■ Your task
Reproduce the data below line by line, from its first line to the line with "Due to strong", both included, and nothing past that point.

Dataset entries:
- - -
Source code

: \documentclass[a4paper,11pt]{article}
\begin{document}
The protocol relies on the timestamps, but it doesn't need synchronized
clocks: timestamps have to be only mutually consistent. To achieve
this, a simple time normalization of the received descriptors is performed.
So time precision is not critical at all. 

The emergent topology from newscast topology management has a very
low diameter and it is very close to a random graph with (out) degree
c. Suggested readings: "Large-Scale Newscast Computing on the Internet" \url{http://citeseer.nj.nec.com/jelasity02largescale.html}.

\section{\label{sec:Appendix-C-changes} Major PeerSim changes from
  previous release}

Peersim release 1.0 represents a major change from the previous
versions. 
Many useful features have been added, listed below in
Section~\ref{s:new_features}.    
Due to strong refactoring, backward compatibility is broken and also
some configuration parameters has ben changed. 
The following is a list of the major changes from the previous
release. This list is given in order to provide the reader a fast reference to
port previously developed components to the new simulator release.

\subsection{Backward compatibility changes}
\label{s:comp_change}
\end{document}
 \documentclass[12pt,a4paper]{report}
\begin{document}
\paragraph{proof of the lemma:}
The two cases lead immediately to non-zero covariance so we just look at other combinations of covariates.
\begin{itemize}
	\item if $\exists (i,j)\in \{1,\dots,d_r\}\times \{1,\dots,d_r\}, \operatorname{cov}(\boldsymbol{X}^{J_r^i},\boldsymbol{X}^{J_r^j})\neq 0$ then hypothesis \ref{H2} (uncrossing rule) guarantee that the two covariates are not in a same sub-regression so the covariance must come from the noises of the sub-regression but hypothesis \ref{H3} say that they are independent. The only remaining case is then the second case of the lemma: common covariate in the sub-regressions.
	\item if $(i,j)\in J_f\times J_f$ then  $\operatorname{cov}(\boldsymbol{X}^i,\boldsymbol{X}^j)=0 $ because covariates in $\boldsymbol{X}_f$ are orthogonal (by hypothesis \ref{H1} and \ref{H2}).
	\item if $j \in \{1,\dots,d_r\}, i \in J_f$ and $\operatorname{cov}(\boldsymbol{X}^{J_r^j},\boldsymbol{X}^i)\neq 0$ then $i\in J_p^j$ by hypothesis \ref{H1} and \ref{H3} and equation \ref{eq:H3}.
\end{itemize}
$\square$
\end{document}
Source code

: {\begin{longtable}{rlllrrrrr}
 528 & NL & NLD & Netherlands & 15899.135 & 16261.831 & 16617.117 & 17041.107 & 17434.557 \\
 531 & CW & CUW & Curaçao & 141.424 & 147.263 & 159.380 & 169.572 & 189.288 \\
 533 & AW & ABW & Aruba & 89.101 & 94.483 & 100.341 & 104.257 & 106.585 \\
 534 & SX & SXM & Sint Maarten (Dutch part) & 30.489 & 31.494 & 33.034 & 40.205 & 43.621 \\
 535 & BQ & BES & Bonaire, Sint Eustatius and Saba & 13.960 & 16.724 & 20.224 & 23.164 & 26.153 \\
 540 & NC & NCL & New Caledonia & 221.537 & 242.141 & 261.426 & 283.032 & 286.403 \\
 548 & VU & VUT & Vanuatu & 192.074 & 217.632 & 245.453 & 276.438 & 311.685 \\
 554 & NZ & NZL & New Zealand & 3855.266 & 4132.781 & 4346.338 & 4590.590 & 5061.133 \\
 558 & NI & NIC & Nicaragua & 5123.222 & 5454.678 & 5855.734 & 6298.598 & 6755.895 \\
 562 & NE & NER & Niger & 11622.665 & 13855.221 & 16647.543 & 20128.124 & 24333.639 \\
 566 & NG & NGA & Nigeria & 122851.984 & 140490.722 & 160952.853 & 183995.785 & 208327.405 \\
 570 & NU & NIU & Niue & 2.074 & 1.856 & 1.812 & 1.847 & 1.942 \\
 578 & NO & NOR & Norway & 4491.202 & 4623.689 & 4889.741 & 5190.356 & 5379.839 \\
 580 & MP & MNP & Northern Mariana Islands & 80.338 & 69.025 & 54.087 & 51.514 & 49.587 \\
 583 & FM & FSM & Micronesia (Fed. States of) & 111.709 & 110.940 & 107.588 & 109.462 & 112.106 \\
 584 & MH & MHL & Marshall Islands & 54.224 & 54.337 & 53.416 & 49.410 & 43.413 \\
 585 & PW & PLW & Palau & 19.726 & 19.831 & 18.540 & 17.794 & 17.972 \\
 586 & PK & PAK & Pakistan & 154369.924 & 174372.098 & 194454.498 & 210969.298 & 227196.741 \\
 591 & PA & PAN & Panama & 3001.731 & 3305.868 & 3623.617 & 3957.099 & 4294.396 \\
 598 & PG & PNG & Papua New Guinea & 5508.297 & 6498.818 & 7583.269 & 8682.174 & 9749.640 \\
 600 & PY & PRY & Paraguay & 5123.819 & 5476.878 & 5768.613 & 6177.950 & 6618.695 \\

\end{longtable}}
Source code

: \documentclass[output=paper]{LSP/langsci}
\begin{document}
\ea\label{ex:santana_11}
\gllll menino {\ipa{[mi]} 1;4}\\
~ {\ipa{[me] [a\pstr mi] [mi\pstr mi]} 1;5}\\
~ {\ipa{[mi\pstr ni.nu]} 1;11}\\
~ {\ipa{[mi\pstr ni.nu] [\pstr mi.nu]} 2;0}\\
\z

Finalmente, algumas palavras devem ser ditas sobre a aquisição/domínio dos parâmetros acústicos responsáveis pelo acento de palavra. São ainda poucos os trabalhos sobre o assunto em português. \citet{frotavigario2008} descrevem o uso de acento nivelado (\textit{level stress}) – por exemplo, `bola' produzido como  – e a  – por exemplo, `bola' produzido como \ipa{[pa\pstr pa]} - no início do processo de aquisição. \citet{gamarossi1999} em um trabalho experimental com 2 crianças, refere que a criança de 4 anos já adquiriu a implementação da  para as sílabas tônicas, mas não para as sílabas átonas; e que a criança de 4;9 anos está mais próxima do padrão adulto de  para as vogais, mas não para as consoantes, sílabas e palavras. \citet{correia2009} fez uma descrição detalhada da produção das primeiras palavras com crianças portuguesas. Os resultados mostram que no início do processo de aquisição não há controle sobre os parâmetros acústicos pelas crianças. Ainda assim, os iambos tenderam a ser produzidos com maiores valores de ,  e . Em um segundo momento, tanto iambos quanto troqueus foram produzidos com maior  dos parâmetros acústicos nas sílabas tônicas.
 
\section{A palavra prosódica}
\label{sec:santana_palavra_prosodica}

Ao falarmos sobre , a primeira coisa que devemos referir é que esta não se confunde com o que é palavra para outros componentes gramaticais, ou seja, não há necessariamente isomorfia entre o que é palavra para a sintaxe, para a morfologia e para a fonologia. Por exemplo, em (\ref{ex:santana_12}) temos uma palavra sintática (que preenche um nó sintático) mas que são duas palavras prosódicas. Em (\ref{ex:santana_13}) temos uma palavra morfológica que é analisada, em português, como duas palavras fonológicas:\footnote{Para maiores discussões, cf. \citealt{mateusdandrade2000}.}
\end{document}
- - -
■ Solution
Source code

: \documentclass[a4paper,11pt]{article}
\begin{document}
The protocol relies on the timestamps, but it doesn't need synchronized
clocks: timestamps have to be only mutually consistent. To achieve
this, a simple time normalization of the received descriptors is performed.
So time precision is not critical at all. 

The emergent topology from newscast topology management has a very
low diameter and it is very close to a random graph with (out) degree
c. Suggested readings: "Large-Scale Newscast Computing on the Internet" \url{http://citeseer.nj.nec.com/jelasity02largescale.html}.

\section{\label{sec:Appendix-C-changes} Major PeerSim changes from
  previous release}

Peersim release 1.0 represents a major change from the previous
versions. 
Many useful features have been added, listed below in
Section~\ref{s:new_features}.    
Due to strong refactoring, backward compatibility is broken and also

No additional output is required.